Proposal: ‘Indexed Data’ Type Tag for Mutable Data

Problem:

On the legacy internet we are used to being able to make requests of a server to find files within that server, which are located from a file system, or any other kind of data structure, which is also held within the server. On the Safe Network we do not have this facility in the same way. As a client we must get the file system or other data structure as a file (or files) from a vault, use this ‘location map’ to lookup the address of the file we are ultimately seeking using the computing power of our own machine, and then finally fetch the file we are looking for from the network.

For small data structures this is fine, or instances where the ‘location map’ can be stored natively, but for larger web-based structures the initial file download can quickly run to prohibitively large sizes, bearing in mind that for each entry we need a minimum of the file name and its 32 byte address on the network.
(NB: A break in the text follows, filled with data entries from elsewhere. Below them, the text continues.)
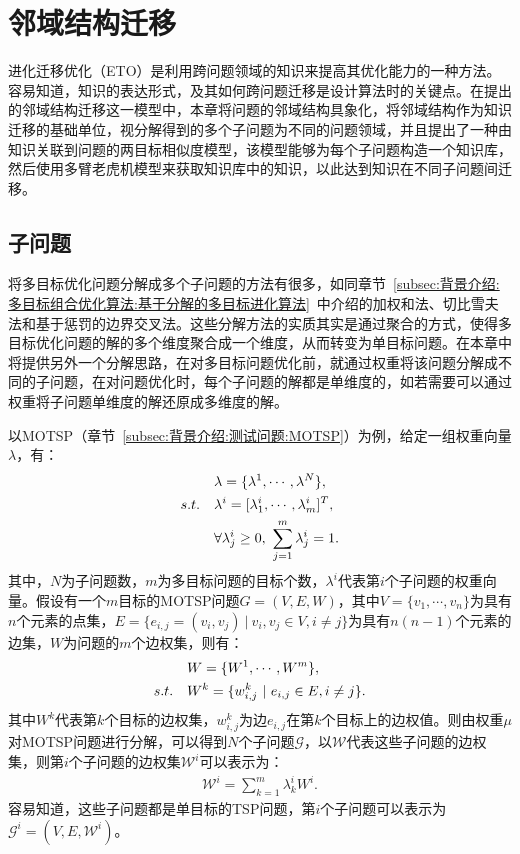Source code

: \section{邻域结构迁移}
\label{sec:NST:邻域结构迁移}
进化迁移优化（ETO）是利用跨问题领域的知识来提高其优化能力的一种方法。容易知道，知识的表达形式，及其如何跨问题迁移是设计算法时的关键点。在提出的邻域结构迁移这一模型中，本章将问题的邻域结构具象化，将邻域结构作为知识迁移的基础单位，视分解得到的多个子问题为不同的问题领域，并且提出了一种由知识关联到问题的两目标相似度模型，该模型能够为每个子问题构造一个知识库，然后使用多臂老虎机模型来获取知识库中的知识，以此达到知识在不同子问题间迁移。

\subsection{子问题}
\label{subsec:NST:邻域结构迁移:子问题}
将多目标优化问题分解成多个子问题的方法有很多，如同章节~\ref{subsec:背景介绍:多目标组合优化算法:基于分解的多目标进化算法}~中介绍的加权和法、切比雪夫法和基于惩罚的边界交叉法。这些分解方法的实质其实是通过聚合的方式，使得多目标优化问题的解的多个维度聚合成一个维度，从而转变为单目标问题。在本章中将提供另外一个分解思路，在对多目标问题优化前，就通过权重将该问题分解成不同的子问题，在对问题优化时，每个子问题的解都是单维度的，如若需要可以通过权重将子问题单维度的解还原成多维度的解。
\par
以MOTSP（章节~\ref{subsec:背景介绍:测试问题:MOTSP}）为例，给定一组权重向量$\lambda$，有：
\begin{align}
    \label{eq:NST:权重向量}
    & \lambda = \{ \lambda^1, \cdots, \lambda^N \}, \\
    s.t. \quad & \lambda^{i} = [ \lambda^{i}_1, \cdots, \lambda^{i}_m ]^T, \notag \\
    & \forall \lambda^{i}_j \geq 0, \ \sum_{j=1}^m \lambda^{i}_j = 1. \notag
\end{align}
其中，$N$为子问题数，$m$为多目标问题的目标个数，$\lambda^{i}$代表第$i$个子问题的权重向量。假设有一个$m$目标的MOTSP问题$G = (V, E, W)$，其中$V = \{v_1, \cdots, v_n\}$为具有$n$个元素的点集，$E = \{ e_{i,j} = (v_i, v_j) \ | \ v_i, v_j \in V, i \not = j \}$为具有$n(n-1)$个元素的边集，$W$为问题的$m$个边权集，则有：
\begin{align}
    \label{eq:NST:边权矩阵}
    & W = \{ W^1, \cdots, W^m \}, \\
    s.t. \quad & W^k = \{ w^k_{i,j} \ | \ e_{i,j} \in E, i \not = j \}. \notag
\end{align}
其中$W^k$代表第$k$个目标的边权集，$w^k_{i,j}$为边$e_{i,j}$在第$k$个目标上的边权值。则由权重$\mu$对MOTSP问题进行分解，可以得到$N$个子问题$\mathcal{G}$，以$\mathcal{W}$代表这些子问题的边权集，则第$i$个子问题的边权集$\mathcal{W}^i$可以表示为：
\begin{align}
    \label{eq:NST:SP}
    \mathcal{W}^i = \sum_{k=1}^m  \lambda^{i}_k W^i.
\end{align}
容易知道，这些子问题都是单目标的TSP问题，第$i$个子问题可以表示为$\mathcal{G}^i = (V, E, \mathcal{W}^i)$。

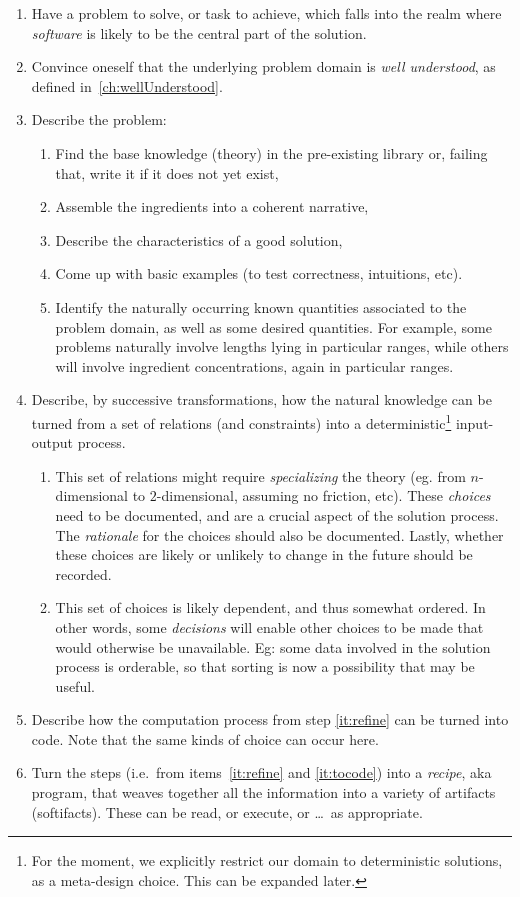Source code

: \documentclass[sigconf,review]{acmart}
\begin{document}
\begin{enumerate}
\item\label{it:problem} Have a problem to solve, or task to achieve, which
falls into the realm where \emph{software} is likely to be the central part of
the solution.
\item\label{it:understood} Convince oneself that the underlying problem domain
is \emph{well understood}, as defined in~\autoref{ch:wellUnderstood}.
\item\label{it:probdesc} Describe the problem:
  \begin{enumerate}
  \item Find the base knowledge (theory) in the pre-existing library
    or, failing that, write it if it does not yet exist,
  \item Assemble the ingredients into a coherent narrative,
  \item Describe the characteristics of a good solution,
  \item Come up with basic examples (to test correctness, intuitions, etc).
  \item Identify the naturally occurring known quantities associated to the
    problem domain, as well as some desired quantities. For example,
    some problems naturally involve lengths lying in particular
    ranges, while others will involve ingredient concentrations, again
    in particular ranges.
  \end{enumerate}
\item\label{it:refine} Describe, by successive transformations, how the natural
knowledge can be turned from a set of relations (and constraints) into a
deterministic\footnote{For the moment, we explicitly restrict our domain to
deterministic solutions, as a meta-design choice. This can be expanded later.}
input-output process.
  \begin{enumerate}
  \item This set of relations might require \emph{specializing} the
    theory (eg. from $n$-dimensional to $2$-dimensional, assuming no
    friction, etc).  These \emph{choices} need to be documented, and are
    a crucial aspect of the solution process. The \emph{rationale} for the
    choices should also be documented. Lastly, whether these choices are
    likely or unlikely to change in the future should be recorded.
  \item This set of choices is likely dependent, and thus somewhat ordered.
  In other words, some \emph{decisions} will enable other choices to be
  made that would otherwise be unavailable. Eg: some data involved in the
  solution process is orderable, so that sorting is now a possibility that
  may be useful.
  \end{enumerate}
\item\label{it:tocode} Describe how the computation process from step
\ref{it:refine} can be turned into code. Note that the same kinds of choice
can occur here.
\item\label{it:recipe} Turn the steps (i.e.\ from items~\ref{it:refine} and
\ref{it:tocode}) into a \emph{recipe}, aka program, that weaves together
all the information into a variety of artifacts (softifacts). These can
be read, or execute, or \ldots\ as appropriate.
\end{enumerate}
\end{document}
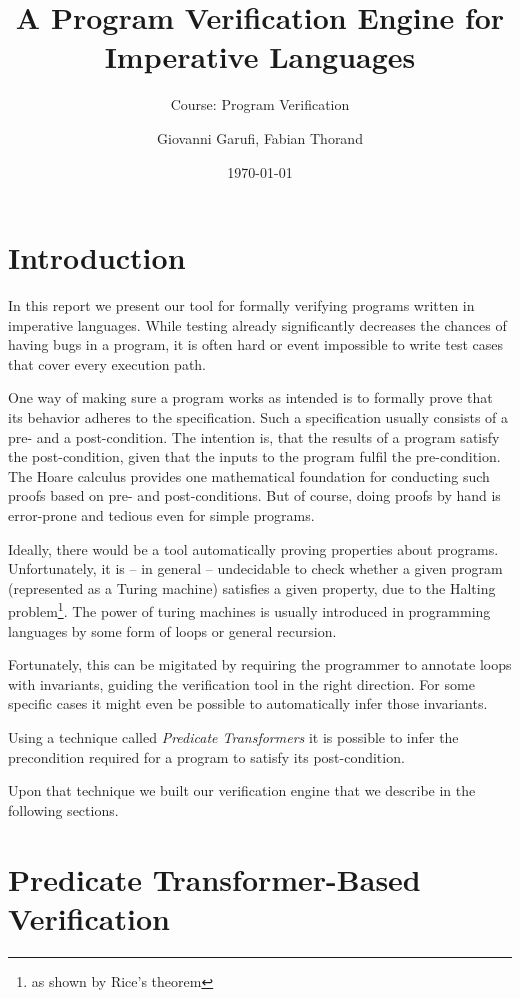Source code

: \documentclass[]{scrartcl}
\title{A Program Verification Engine for Imperative Languages}
\subtitle{Course: Program Verification}
\author{Giovanni Garufi, Fabian Thorand}
\date{\today}
\begin{document}
\maketitle

\section{Introduction}

In this report we present our tool for formally verifying programs written in
imperative languages. While testing already significantly decreases the chances
of having bugs in a program, it is often hard or event impossible to write test
cases that cover every execution path.

One way of making sure a program works as intended is to formally prove that its
behavior adheres to the specification.
Such a specification usually consists of a pre- and a post-condition.
The intention is, that the results of a program satisfy the post-condition,
given that the inputs to the program fulfil the pre-condition.
The Hoare calculus provides one mathematical foundation for conducting such
proofs based on pre- and post-conditions.
But of course, doing proofs by hand is error-prone and tedious even for
simple programs.

Ideally, there would be a tool automatically proving properties about programs.
Unfortunately, it is -- in general -- undecidable to check whether a given
program (represented as a Turing machine) satisfies a given property, due to the
Halting problem\footnote{as shown by Rice's theorem}.
The power of turing machines is usually introduced in programming languages
by some form of loops or general recursion.

Fortunately, this can be migitated by requiring the programmer to annotate loops
with invariants, guiding the verification tool in the right direction.
For some specific cases it might even be possible to automatically infer those
invariants.

Using a technique called \emph{Predicate Transformers} it is possible to infer
the precondition required for a program to satisfy its post-condition.

Upon that technique we built our verification engine that we describe in the
following sections.

\section{Predicate Transformer-Based Verification}
\end{document}

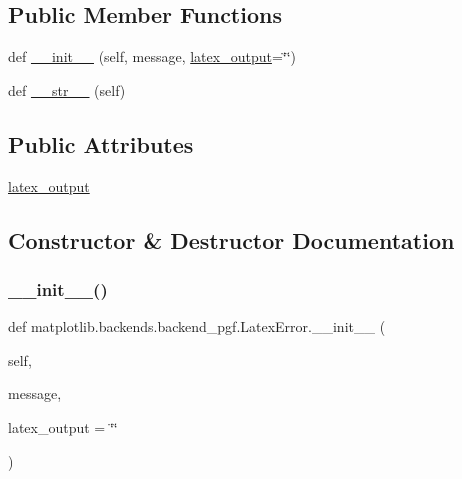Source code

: \subsection*{Public Member Functions}
\begin{DoxyCompactItemize}
\item 
def \hyperlink{classmatplotlib_1_1backends_1_1backend__pgf_1_1LatexError_a8182212bbe62c52807b7f2e8c756c1ec}{\+\_\+\+\_\+init\+\_\+\+\_\+} (self, message, \hyperlink{classmatplotlib_1_1backends_1_1backend__pgf_1_1LatexError_aee5844cba69f119809f3f04b8e8eb3a0}{latex\+\_\+output}=\char`\"{}\char`\"{})
\item 
def \hyperlink{classmatplotlib_1_1backends_1_1backend__pgf_1_1LatexError_a0da98bcddcb0393a51376fba9d04f194}{\+\_\+\+\_\+str\+\_\+\+\_\+} (self)
\end{DoxyCompactItemize}
\subsection*{Public Attributes}
\begin{DoxyCompactItemize}
\item 
\hyperlink{classmatplotlib_1_1backends_1_1backend__pgf_1_1LatexError_aee5844cba69f119809f3f04b8e8eb3a0}{latex\+\_\+output}
\end{DoxyCompactItemize}


\subsection{Constructor \& Destructor Documentation}
\mbox{\label{classmatplotlib_1_1backends_1_1backend__pgf_1_1LatexError_a8182212bbe62c52807b7f2e8c756c1ec}} 
\subsubsection{\texorpdfstring{\+\_\+\+\_\+init\+\_\+\+\_\+()}{\_\_init\_\_()}}
{\footnotesize\ttfamily def matplotlib.\+backends.\+backend\+\_\+pgf.\+Latex\+Error.\+\_\+\+\_\+init\+\_\+\+\_\+ (\begin{DoxyParamCaption}\item[{}]{self,  }\item[{}]{message,  }\item[{}]{latex\+\_\+output = {\ttfamily \char`\"{}\char`\"{}} }\end{DoxyParamCaption})}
If we optimistically estimate 50 bytes per entry, we end up with a ‘location map’ for 1000 entries running to 50kb. Again, this is fine for some applications, and there may be some optimisations we can do, but for applications needing multiple sequential lookups over very large file sets, it’s unlikely to match general performance expectations.

As far as I understand the CRDT Tree Data Type is designed to address this problem for the file system use case by at least optimising the structure, and, in particular, making it possible to store an initial download of the file system or ‘location map’ natively, and just update that from a network copy as necessary. However, again there are likely to be use cases where we can’t expect clients to hold a native copy of the map, and also instances where updates will be frequent and onerous to process.

As anyone who has read my previous posts will know, the application that made me think of this is a web-based search index, which requires millions or billions of words and phrases each held in a separate file. Such an index would also be very regularly updated, and a truly decentralised model would require multiple indexes, which a client should be able to access in a timely manner.

Another example might be the NRS map for a site with tens or hundreds of thousands of pages.

Solutions:

As already mentioned, I believe Maidsafe are currently working on optimising the model for a filesystem, and making it so that it can be easily and flexibly held natively.

What I am proposing here is that for some use cases it could be possible to bypass having to download a ‘location map’ at all.

The proposal uses a ‘hashing formula’ so it wouldn’t be appropriate for pieces of immutable data or ‘blobs’ which are always held at the address that is the hash of their contents. However, there may well be ways it could be used to speed up looking for immutable data too.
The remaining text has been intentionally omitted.